Tras un periodo de trabajo doméstico lo dejó todo y se dedicó a asistir a los pobres llevando una vida de mortificación junto a ellos. Aún tenía junto a sí a su hijo y ambos afrontaban cada jornada con las limosnas que recibían. De las que juzgaba mejores, se desprendía sin dudarlo. Las pruebas de su conversión y la autenticidad de su vocación estaban tan claras que los frailes la admitieron en la Tercera Orden. Y cuando su hijo, que sería franciscano, comenzó su formación en Arezzo, prosiguió un intensísimo itinerario espiritual que en poco tiempo fue bendecido con éxtasis y revelaciones. Prudente y cautelosa con tantos favores, únicamente los confiaba a su confesor cuando él lo demandaba. En uno de ellos, Dios le dijo: “Tú eres la tercera lumbrera que he dado a la orden de mi amado Francisco. Él fue la primera, entre los frailes; Clara fue la segunda, entre las religiosas; tú serás la tercera para dar ejemplo de penitencia”.

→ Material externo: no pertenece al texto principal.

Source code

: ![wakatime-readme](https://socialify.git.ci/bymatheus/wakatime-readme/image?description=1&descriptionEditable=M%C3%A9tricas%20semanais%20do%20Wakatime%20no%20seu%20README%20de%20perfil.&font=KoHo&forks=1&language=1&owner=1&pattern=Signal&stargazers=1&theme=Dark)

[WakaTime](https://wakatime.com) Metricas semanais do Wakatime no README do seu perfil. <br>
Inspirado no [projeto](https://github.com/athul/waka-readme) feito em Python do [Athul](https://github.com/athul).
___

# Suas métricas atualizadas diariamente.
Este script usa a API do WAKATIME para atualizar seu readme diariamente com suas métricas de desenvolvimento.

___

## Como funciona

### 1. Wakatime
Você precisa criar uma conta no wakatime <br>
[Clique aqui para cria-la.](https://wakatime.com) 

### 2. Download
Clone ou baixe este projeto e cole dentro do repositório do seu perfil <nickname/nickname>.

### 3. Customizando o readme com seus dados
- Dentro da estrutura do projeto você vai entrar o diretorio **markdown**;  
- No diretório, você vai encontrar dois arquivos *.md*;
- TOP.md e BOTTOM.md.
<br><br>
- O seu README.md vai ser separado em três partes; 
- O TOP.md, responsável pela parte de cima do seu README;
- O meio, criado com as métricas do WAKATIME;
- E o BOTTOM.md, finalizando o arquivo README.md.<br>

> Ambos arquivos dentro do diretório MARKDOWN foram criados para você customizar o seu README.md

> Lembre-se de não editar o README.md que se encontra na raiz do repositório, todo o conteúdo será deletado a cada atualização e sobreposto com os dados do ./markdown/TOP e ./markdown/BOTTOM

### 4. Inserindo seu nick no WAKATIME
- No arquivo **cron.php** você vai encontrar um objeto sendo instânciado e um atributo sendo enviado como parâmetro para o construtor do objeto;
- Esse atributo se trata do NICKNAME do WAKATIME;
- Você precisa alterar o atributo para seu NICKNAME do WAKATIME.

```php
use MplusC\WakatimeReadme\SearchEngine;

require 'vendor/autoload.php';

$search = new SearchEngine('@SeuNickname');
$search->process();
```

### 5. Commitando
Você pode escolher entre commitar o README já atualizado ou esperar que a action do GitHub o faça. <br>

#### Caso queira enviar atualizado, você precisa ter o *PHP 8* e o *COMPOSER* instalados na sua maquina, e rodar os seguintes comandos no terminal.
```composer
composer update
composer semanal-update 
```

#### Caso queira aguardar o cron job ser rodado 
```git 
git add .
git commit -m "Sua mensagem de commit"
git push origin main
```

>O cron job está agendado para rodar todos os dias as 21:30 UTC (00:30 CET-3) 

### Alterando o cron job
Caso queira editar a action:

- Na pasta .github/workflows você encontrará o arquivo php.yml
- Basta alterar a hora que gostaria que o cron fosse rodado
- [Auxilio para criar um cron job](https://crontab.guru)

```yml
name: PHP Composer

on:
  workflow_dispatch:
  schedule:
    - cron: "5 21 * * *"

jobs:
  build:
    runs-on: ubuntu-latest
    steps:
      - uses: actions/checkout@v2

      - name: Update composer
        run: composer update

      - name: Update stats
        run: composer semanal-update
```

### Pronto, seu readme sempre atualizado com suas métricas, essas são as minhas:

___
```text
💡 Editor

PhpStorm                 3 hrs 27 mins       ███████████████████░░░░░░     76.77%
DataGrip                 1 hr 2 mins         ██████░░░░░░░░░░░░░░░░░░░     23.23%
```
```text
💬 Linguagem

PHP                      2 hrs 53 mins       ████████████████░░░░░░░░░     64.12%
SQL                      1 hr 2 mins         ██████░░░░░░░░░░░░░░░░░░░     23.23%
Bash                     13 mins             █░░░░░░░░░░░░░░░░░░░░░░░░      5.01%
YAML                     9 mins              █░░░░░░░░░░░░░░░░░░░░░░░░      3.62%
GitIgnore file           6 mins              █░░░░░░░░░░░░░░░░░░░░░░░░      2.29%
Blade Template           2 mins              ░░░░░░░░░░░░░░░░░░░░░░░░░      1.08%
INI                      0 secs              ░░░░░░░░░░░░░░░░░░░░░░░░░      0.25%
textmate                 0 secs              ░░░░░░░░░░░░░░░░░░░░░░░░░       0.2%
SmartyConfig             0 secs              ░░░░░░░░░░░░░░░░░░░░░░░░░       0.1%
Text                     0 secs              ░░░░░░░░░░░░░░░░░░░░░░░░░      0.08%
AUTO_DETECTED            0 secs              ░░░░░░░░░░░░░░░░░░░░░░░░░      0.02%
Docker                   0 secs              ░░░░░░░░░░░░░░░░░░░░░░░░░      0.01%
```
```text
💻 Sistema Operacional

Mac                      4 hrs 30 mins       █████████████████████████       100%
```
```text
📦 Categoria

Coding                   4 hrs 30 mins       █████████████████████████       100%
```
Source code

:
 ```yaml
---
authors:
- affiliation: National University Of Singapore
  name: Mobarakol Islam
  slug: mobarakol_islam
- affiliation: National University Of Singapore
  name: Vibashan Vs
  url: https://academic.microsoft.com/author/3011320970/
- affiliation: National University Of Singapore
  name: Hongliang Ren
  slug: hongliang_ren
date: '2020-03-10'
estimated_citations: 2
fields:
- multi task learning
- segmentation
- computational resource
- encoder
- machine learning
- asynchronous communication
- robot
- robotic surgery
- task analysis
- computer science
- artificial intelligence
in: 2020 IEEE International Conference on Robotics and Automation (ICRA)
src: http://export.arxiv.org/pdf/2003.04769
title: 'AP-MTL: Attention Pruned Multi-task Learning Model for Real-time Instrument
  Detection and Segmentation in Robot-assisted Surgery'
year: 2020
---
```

Llamada a ejercer su caridad con los enfermos y los pobres, con el beneplácito del obispo y la generosa ayuda de personas principales de la ciudad, impulsó la creación de un hospital. Lo asistió junto a otras mujeres ligadas por la orden terciaria franciscana con las que fundó una congregación. Su intensísima oración y mortificaciones no tenían límite. Las disciplinas que se aplicaba tenían como objetivo la reparación de sus propios pecados y los ajenos. Sufrió graves calumnias difundidas con objeto de manchar la limpia relación entre su confesor y ella. Fue vituperada y despreciada, y se vio obligada a quedarse sin el consejo de fray Giunta. Soportó todo por amor a Cristo y un día escuchó: “Es preciso que demuestres que te has convertido realmente… Las gracias que he derramado sobre ti no son para ti sola”. Obedeció, y los frutos de su entrega y apostolado fueron incontables como también sus milagros.
Un día en la iglesia de San Francisco la imagen del Crucificado traspasó su ser con infinita ternura: “¿Qué quieres, pobre pecadora mía?”, le preguntó. La respuesta, inequívoca, no se hizo esperar: “Yo no quiero ni busco sino a Ti”. Al final, fray Giunta estuvo junto a su lecho de muerte, acaecida el 22 de febrero de 1297, mientras decía: “Dios mío, te amo”. Fue canonizada por Benedicto XIII el 16 de mayo de 1728.